Vincent mounted the steps leisurely. “Who am I to instruct you? I daresay you know why you should not, at all events.” “Oh, yes, I know that!” Hugo said serenely.
“Your compliance is only equalled by your amiability—and I find both insupportable.” “There’s no need to tell me that. I’m sorry for it, but happen you’d find me insupportable whatever I did.”
“Almost undoubtedly. I find virtue a dead bore. I have very little myself. I don’t know how it is, but the virtuous are invariably dull, which I can’t bring myself to pardon.” Hugo’s deep chuckle sounded. “Nay then! You’re trying to hoax me! To think of you calling me virtuous! You’ll have me blushing like a lass!” He pitched the butt of his cigar into one of the flowerbeds below. When he turned again towards Vincent he spoke in a different tone, and with less than his usual drawl. “See here, Vincent! Squaring with me won’t help either of us. I’d be very well suited if you were in my shoes, but there’s no way of bringing that about, and naught for either of us to do but make the best of it.”
“Yes, you wrote as much to my grandfather, didn’t you?” Vincent said. “A mistake! It didn’t turn him up sweet at all. He’s a hard man to gammon, and that, you know, was doing it much too brown.”
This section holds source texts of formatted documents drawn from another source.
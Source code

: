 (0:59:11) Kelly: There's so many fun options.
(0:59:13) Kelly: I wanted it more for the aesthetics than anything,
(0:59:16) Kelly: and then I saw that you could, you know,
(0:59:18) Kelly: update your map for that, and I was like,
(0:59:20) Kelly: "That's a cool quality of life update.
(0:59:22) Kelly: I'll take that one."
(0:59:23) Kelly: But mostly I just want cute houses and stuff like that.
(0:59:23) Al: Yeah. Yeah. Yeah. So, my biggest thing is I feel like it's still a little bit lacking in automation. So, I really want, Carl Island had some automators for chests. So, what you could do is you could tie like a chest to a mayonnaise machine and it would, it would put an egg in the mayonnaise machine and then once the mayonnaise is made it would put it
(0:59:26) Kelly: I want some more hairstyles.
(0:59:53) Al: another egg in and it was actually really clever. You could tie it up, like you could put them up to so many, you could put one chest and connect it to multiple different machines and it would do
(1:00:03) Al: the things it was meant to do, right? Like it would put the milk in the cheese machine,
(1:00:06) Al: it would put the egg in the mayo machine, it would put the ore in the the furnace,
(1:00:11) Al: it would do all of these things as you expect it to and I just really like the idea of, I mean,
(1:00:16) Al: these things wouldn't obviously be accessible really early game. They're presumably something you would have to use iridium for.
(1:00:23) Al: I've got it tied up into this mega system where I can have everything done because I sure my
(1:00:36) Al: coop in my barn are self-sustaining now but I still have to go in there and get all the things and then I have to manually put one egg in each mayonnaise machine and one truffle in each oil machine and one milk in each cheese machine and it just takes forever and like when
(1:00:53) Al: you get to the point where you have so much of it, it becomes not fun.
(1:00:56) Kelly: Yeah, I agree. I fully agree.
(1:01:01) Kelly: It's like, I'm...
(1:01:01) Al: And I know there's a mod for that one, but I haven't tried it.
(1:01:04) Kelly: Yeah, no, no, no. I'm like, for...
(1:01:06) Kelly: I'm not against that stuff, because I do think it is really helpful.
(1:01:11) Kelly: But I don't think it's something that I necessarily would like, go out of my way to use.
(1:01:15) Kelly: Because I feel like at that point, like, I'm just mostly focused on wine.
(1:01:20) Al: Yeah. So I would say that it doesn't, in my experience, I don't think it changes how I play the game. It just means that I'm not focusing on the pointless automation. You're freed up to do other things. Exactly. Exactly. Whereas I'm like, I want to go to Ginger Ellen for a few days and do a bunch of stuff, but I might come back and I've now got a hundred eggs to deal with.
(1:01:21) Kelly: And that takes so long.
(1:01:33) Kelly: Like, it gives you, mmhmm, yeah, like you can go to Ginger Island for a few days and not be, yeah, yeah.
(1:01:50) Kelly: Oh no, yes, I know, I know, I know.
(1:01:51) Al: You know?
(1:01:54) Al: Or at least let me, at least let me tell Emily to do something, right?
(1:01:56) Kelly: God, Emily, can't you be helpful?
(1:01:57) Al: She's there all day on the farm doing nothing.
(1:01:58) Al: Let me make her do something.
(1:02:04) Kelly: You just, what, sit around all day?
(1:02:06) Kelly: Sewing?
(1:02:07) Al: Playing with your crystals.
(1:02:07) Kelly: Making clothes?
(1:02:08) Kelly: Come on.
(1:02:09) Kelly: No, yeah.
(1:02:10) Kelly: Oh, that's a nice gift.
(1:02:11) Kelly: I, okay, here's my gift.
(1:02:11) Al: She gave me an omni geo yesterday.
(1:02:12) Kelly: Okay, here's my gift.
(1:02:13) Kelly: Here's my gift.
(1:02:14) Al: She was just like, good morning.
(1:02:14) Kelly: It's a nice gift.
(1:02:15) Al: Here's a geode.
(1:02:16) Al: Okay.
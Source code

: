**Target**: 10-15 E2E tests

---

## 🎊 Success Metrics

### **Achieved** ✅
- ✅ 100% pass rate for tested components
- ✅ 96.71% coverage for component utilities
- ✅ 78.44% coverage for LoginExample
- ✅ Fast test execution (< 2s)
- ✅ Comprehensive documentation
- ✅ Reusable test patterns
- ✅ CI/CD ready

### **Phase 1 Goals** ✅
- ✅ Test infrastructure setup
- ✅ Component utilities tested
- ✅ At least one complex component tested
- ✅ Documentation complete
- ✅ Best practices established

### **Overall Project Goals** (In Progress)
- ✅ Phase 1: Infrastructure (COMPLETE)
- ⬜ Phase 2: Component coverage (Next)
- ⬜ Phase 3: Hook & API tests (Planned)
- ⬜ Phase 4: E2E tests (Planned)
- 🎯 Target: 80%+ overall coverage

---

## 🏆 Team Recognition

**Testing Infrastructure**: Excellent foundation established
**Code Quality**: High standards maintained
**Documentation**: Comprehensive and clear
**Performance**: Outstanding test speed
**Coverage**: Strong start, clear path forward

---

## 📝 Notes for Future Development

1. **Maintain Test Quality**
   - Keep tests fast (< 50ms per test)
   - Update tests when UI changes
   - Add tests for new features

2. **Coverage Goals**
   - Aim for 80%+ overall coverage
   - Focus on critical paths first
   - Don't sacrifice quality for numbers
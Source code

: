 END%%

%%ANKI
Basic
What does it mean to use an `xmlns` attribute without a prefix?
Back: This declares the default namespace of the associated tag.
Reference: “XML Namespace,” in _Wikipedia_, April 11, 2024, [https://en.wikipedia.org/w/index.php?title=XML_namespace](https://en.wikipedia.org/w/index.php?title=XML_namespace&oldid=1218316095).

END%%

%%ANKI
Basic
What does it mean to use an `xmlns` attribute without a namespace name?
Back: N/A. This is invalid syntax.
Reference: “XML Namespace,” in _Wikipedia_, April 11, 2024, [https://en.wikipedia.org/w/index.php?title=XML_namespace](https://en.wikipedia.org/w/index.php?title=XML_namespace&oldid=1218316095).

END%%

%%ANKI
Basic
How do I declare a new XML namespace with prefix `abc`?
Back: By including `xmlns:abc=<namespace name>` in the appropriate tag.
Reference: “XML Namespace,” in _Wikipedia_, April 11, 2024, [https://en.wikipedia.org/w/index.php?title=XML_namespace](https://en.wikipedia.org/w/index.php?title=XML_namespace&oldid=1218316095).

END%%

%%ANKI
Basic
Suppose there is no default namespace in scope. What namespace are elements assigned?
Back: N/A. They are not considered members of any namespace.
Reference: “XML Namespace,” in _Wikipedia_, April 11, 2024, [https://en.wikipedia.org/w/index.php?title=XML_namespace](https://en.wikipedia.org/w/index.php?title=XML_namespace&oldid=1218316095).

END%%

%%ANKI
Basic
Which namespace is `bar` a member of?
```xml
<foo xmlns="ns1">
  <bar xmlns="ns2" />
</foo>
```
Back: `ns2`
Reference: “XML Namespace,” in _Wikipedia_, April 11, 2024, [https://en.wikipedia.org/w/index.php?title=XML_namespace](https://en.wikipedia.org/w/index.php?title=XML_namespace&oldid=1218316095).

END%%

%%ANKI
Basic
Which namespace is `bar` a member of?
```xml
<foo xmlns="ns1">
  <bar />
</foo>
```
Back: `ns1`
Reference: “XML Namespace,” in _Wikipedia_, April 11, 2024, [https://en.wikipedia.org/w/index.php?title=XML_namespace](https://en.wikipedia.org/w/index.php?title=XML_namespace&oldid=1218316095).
Hugo heaved a despairing sigh. “You’re as daft as he is! I can understand that you should think it a grand thing to inherit all this, for you’ve known it your life long, and I don’t doubt it’s home to you. It’s not home to me, and why any of you should have got it stuck in your heads that I’d want to be saddled with a place that’s falling to ruin I’ll be damned if I know!”
“To you, I feel sure, it must seem a sad, rubbishing place—almost a hovel, in fact!”
“Nay, I didn’t mean to offend you! It’s a fine old house, but it’s like everything else I’ve seen: there’s been no brass spent on it for many a day, and it’ll take a mountain of brass to set it to rights. As for the land, I’ve a notion there’s something more than brass needed, and that’s better management. I can see I’ll have a hard job on, and one to which I wasn’t bred. Eh, it’s more like a millstone tied round my neck than a honey-fall!”
“And the title, of course, means nothing to you!”
“I’d as lief be without it,” admitted Hugo.
“Humdudgeon! A re you really such a Jack A dam’s as to think I’ll swallow that?”
“Suit yourself!” Hugo answered. “If that’s the way it is with you, there’s no good talking.”
“None whatsoever—for you would certainly be unable to understand what it means to be Darracott of Darracott Place! You do not appear to me even to understand that I dislike you!”
“Oh, I understand that!” Hugo said, with another chuckle. “If there were any cliffs here you’d be happy to push me over the edge, wouldn’t you?”
“The temptation would be almost irresistible, but I hardly think I should go to those lengths. Let us say that if you tottered on the verge I shouldn’t pull you back from it!” Vincent retorted.
“It ’d be a daft thing for you to do, think on,” said Hugo reflectively. “You’d go over with me, choose how!”